Zhang Jianbo, Ye Zhuangzhuang, Zheng Kai
School of Geography Information Engineering, China University of Geosciecnes, Wuhan 430074, China.
Sensors (Basel). 2021 Jan 7;21(2):365. doi: 10.3390/s21020365.
Spatial neighboring analysis is an indispensable part of geo-raster spatial analysis. In the big data era, high-resolution raster data offer us abundant and valuable information, and also bring enormous computational challenges to the existing focal statistics algorithms. Simply employing the in-memory computing framework Spark to serve such applications might incur performance issues due to its lack of native support for spatial data. In this article, we present a Spark-based parallel computing approach for the focal algorithms of neighboring analysis. This approach implements efficient manipulation of large amounts of terrain data through three steps: (1) partitioning a raster digital elevation model (DEM) file into multiple square tile files by adopting a tile-based multifile storing strategy suitable for the Hadoop Distributed File System (HDFS), (2) performing the quintessential slope algorithm on these tile files using a dynamic calculation window (DCW) computing strategy, and (3) writing back and merging the calculation results into a whole raster file.
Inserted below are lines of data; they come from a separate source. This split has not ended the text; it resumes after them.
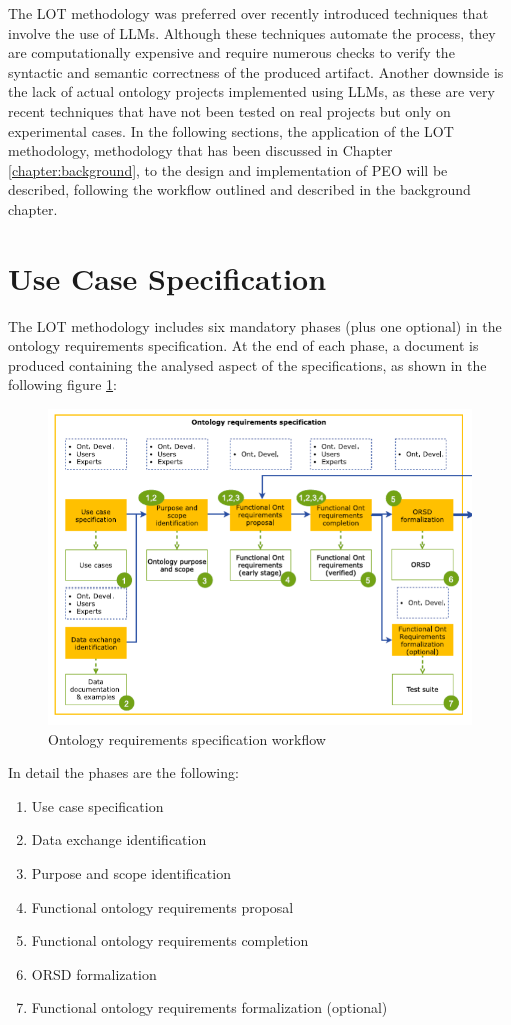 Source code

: The LOT methodology was preferred over recently introduced techniques that involve the use of LLMs.
Although these techniques automate the process, they are computationally expensive and require numerous checks to verify the syntactic and semantic correctness of the produced artifact.
Another downside is the lack of actual ontology projects implemented using LLMs, as these are very recent techniques that have not been tested on real projects but only on experimental cases.
In the following sections, the application of the LOT methodology, methodology that has been discussed in Chapter \ref{chapter:background}, to the design and implementation of PEO will be described, following the workflow outlined and described in the background chapter.
\section{Use Case Specification}
The LOT methodology includes six mandatory phases (plus one optional) in the ontology requirements specification.
At the end of each phase, a document is produced containing the analysed aspect of the specifications, as shown in the following figure \ref{fig:13}:
\begin{figure}[H]
    \centering
    \includegraphics[width=0.9\linewidth]{Figures/fig_13.PNG}
    \caption{Ontology requirements specification workflow}
    \label{fig:13}
\end{figure}
In detail the phases are the following:
\begin{enumerate}
    \item Use case specification
    \item Data exchange identification
    \item Purpose and scope identification
    \item Functional ontology requirements proposal
    \item Functional ontology requirements completion
    \item ORSD formalization 
    \item Functional ontology requirements formalization (optional)
\end{enumerate}
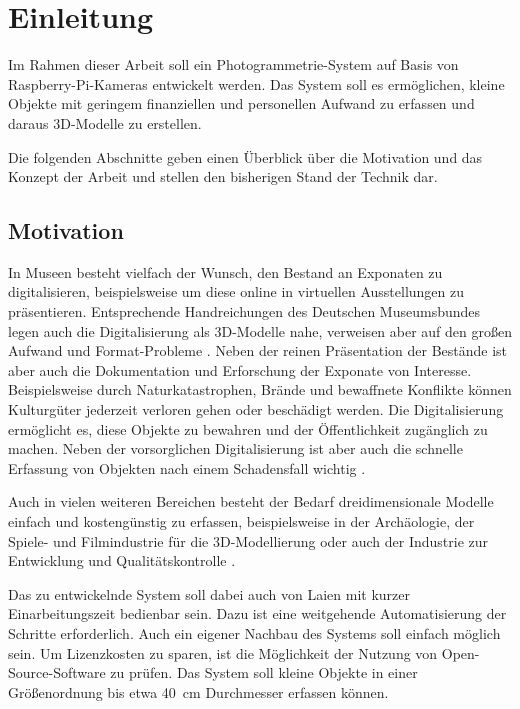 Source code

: \documentclass[./00PhotoBox]{subfiles}
\begin{document}
\chapter{Einleitung}
\label{c:einleitung}

Im Rahmen dieser Arbeit soll ein Photogrammetrie-System auf Basis von Raspberry-Pi-Kameras entwickelt werden. Das System soll es ermöglichen, kleine Objekte mit geringem finanziellen und personellen Aufwand zu erfassen und daraus 3D-Modelle zu erstellen.

Die folgenden Abschnitte geben einen Überblick über die Motivation und das Konzept der Arbeit und stellen den bisherigen Stand der Technik dar.

\section{Motivation}

In Museen besteht vielfach der Wunsch, den Bestand an Exponaten zu digitalisieren, beispielsweise um diese online in virtuellen Ausstellungen zu präsentieren. Entsprechende Handreichungen des Deutschen Museumsbundes legen auch die Digitalisierung als 3D-Modelle nahe, verweisen aber auf den großen Aufwand und Format-Probleme \citep[S. 43]{handreichung_digital}. Neben der reinen Präsentation der Bestände ist aber auch die Dokumentation und Erforschung der Exponate von Interesse. Beispielsweise durch Naturkatastrophen, Brände und bewaffnete Konflikte können Kulturgüter jederzeit verloren gehen oder beschädigt werden. Die Digitalisierung ermöglicht es, diese Objekte zu bewahren und der Öffentlichkeit zugänglich zu machen. Neben der vorsorglichen Digitalisierung ist aber auch die schnelle Erfassung von Objekten nach einem Schadensfall wichtig \citep{kulturgutretter}.

Auch in vielen weiteren Bereichen besteht der Bedarf dreidimensionale Modelle einfach und kostengünstig zu erfassen, beispielsweise in der Archäologie, der Spiele- und Filmindustrie für die 3D-Modellierung oder auch der Industrie zur Entwicklung und Qualitätskontrolle \citep[S. 37f]{luhmann}.

Das zu entwickelnde System soll dabei auch von Laien mit kurzer Einarbeitungszeit bedienbar sein. Dazu ist eine weitgehende Automatisierung der Schritte erforderlich. Auch ein eigener Nachbau des Systems soll einfach möglich sein. Um Lizenzkosten zu sparen, ist die Möglich\-keit der Nutzung von Open-Source-Software zu prüfen. Das System soll kleine Objekte in einer Größenordnung bis etwa \SI{40}{\centi\metre} Durchmesser erfassen können.
\end{document}
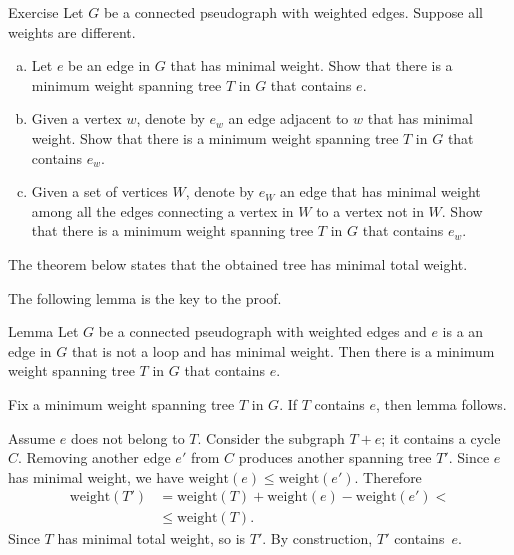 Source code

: \begin{thm}{Exercise}
Let $G$ be a connected pseudograph with weighted edges.
Suppose all weights are different.
\begin{enumerate}[(a)]
\item Let $e$ be an edge in $G$ that has minimal weight.
Show that there is a minimum weight spanning tree $T$ in $G$ that contains $e$.
\item Given a vertex $w$, denote by $e_w$ an edge adjacent to $w$ that has minimal weight.
Show that there is a minimum weight spanning tree $T$ in $G$ that contains $e_w$.
\item Given a set of vertices $W$, denote by $e_W$ an edge that has minimal weight among all the edges connecting a vertex in $W$ to a vertex not in $W$.
Show that there is a minimum weight spanning tree $T$ in $G$ that contains $e_w$.
\end{enumerate}

\end{thm}



































The theorem below states that the obtained tree has minimal total weight.



The following lemma is the key to the proof.

\begin{thm}{Lemma}\label{lem:kruskal}
Let $G$ be a connected pseudograph with weighted edges and $e$ is a an edge in $G$ that is not a loop and has minimal weight.
Then there is a minimum weight spanning tree $T$ in $G$ that contains $e$.
\end{thm}

Fix a minimum weight spanning tree $T$ in $G$.
If $T$ contains $e$, then lemma follows.

Assume $e$ does not belong to $T$.
Consider the subgraph $T+e$; it contains a cycle $C$.
Removing another edge $e'$ from $C$ produces another spanning tree $T'$.
Since $e$ has minimal weight, we have $\mathrm{weight}(e)\le \mathrm{weight}(e')$.
Therefore
\begin{align*}
 \mathrm{weight}(T')&=\mathrm{weight}(T)+\mathrm{weight}(e)-\mathrm{weight}(e')<
 \\
 &\le\mathrm{weight}(T).
\end{align*}
Since $T$ has minimal total weight, so is $T'$.
By construction, $T'$ contains~$e$.
\qeds



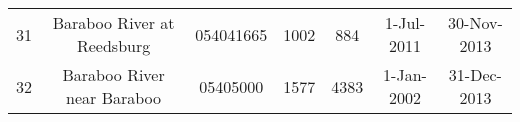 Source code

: \begin{table}[h]
\begin{tabular}{l c ccccc}
31	&	Baraboo  River at Reedsburg            & 054041665                   & 1002                                    & 884                               & 1-Jul-2011                     & 30-Nov-2013                  \\
32	&	Baraboo  River near Baraboo            & 05405000                    & 1577                                    & 4383                              & 1-Jan-2002                     & 31-Dec-2013                  \\
\hline                  
\end{tabular}
\label{tab:streamflow_calibration_sites}
\end{table}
Experiments with the digital elevation data of Australia show that the proposed computing approach can effectively improve the parallel performance of focal statistics algorithms. The results also show that the approach has almost the same calculation accuracy as that of ArcGIS. The proposed approach also exhibits good scalability when the number of Spark executors in clusters is increased.
空间邻域分析是地理栅格空间分析不可或缺的一部分。在大数据时代,高分辨率栅格数据为我们提供了丰富而有价值的信息,但也给现有的局部统计算法带来了巨大的计算挑战。仅仅使用内存计算框架Spark来处理此类应用可能会出现性能问题,因为它缺乏对空间数据的原生支持。在本文中,我们提出了一种基于Spark的用于邻域分析局部算法的并行计算方法。该方法通过三个步骤实现对大量地形数据的高效处理:(1)采用适用于Hadoop分布式文件系统(HDFS)的基于瓦片的多文件存储策略,将栅格数字高程模型(DEM)文件划分为多个方形瓦片文件;(2)使用动态计算窗口(DCW)计算策略对这些瓦片文件执行典型的坡度算法;(3)将计算结果写回并合并为一个完整的栅格文件。对澳大利亚数字高程数据的实验表明,所提出的计算方法可以有效提高局部统计算法的并行性能。结果还表明,该方法的计算精度与ArcGIS几乎相同。当集群中Spark执行器的数量增加时,所提出的方法也表现出良好的可扩展性。